Body Language 101: The Mouth

mouthTo wrap up the week I’m going to talk a little bit about your mouth and how it pertains to body language. Your mouth gives away a myriad of incredibly signals but very few people realize, or have control over, the movements they make with their mouths.

The mouth can easily be hidden with papers or with a person’s hand but is something most can’t control unless they’re physically touching it. Smiling involves the entire face while fake facial expressions only involve the mouth. Here are a few things to look for when you assess a person’s face – specifically the mouth.
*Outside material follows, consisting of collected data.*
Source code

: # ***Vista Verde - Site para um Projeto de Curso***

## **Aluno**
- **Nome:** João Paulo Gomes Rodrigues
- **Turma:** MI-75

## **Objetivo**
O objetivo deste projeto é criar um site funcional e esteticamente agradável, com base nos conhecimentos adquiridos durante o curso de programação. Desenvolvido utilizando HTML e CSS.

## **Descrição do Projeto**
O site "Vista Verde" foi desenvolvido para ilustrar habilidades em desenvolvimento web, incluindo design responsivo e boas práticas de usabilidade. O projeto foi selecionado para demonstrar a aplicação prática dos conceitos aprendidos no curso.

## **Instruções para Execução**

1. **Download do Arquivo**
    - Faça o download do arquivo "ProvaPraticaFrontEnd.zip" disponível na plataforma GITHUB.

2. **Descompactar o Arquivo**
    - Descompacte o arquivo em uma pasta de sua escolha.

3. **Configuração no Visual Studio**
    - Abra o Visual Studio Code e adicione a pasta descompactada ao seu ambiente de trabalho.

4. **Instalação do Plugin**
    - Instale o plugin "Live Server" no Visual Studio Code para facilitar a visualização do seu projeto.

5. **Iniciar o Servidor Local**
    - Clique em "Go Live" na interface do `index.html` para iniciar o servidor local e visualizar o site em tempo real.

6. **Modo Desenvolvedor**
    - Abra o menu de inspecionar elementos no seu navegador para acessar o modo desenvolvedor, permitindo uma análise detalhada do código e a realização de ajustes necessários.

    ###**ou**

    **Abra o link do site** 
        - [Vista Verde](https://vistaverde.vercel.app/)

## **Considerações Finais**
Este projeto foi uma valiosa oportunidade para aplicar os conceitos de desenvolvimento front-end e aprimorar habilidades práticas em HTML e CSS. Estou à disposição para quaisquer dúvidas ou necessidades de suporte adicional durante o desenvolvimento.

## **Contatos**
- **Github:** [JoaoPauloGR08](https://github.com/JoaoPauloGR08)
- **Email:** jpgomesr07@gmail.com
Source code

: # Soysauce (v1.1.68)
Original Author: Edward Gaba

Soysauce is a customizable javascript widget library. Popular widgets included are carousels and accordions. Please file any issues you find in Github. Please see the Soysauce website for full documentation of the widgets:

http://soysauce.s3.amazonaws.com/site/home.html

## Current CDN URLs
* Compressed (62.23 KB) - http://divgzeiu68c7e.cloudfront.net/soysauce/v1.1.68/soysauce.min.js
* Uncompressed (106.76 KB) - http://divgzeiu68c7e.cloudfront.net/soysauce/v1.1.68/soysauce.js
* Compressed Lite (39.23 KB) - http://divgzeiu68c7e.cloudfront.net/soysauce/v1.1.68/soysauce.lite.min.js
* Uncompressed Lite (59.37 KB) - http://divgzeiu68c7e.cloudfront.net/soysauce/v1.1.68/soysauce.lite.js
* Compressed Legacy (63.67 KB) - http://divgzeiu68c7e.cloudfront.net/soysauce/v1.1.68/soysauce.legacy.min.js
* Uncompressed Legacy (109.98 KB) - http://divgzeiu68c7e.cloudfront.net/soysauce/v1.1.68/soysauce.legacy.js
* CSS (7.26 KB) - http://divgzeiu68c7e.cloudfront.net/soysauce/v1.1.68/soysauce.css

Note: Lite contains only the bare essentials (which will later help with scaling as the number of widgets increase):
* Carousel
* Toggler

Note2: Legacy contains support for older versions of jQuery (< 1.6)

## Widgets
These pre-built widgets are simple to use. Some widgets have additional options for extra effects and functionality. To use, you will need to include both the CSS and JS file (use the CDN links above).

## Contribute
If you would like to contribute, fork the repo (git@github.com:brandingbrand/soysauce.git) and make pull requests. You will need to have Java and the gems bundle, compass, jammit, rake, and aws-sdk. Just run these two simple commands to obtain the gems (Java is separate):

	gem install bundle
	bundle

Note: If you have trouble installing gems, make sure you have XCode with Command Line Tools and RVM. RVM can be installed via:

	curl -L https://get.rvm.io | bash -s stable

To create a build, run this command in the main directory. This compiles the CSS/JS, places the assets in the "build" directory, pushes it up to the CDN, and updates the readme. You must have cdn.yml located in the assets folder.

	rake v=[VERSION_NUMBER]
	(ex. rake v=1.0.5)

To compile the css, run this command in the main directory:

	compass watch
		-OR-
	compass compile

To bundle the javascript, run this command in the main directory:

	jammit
  • Fake or pasted smiles appear on a person’s face very quickly, stay in place longer than a real smile would, and is limited to the person’s mouth alone. Their eyes don’t shine, their cheeks don’t move, and they don’t actually look happy. If you see a faked smile you should wonder why.
  • People who smile with their lips closed, aka tight-lipped, are usually trying to hide something. They either have a secret or are rejecting you because they don’t like or trust you.
  • When a person juts out his bottom lip he’s letting you know he is upset about something. Some people do this naturally when they are crying but a person doesn’t have to be crying to let you know something is wrong.
  • If you notice someone biting his or her lip it may be because he feels as though he’s in a tense situation. Lip biting often indicates stress, tension, or anxiety or in rare cases may indicate a person is focused and concentrating on something.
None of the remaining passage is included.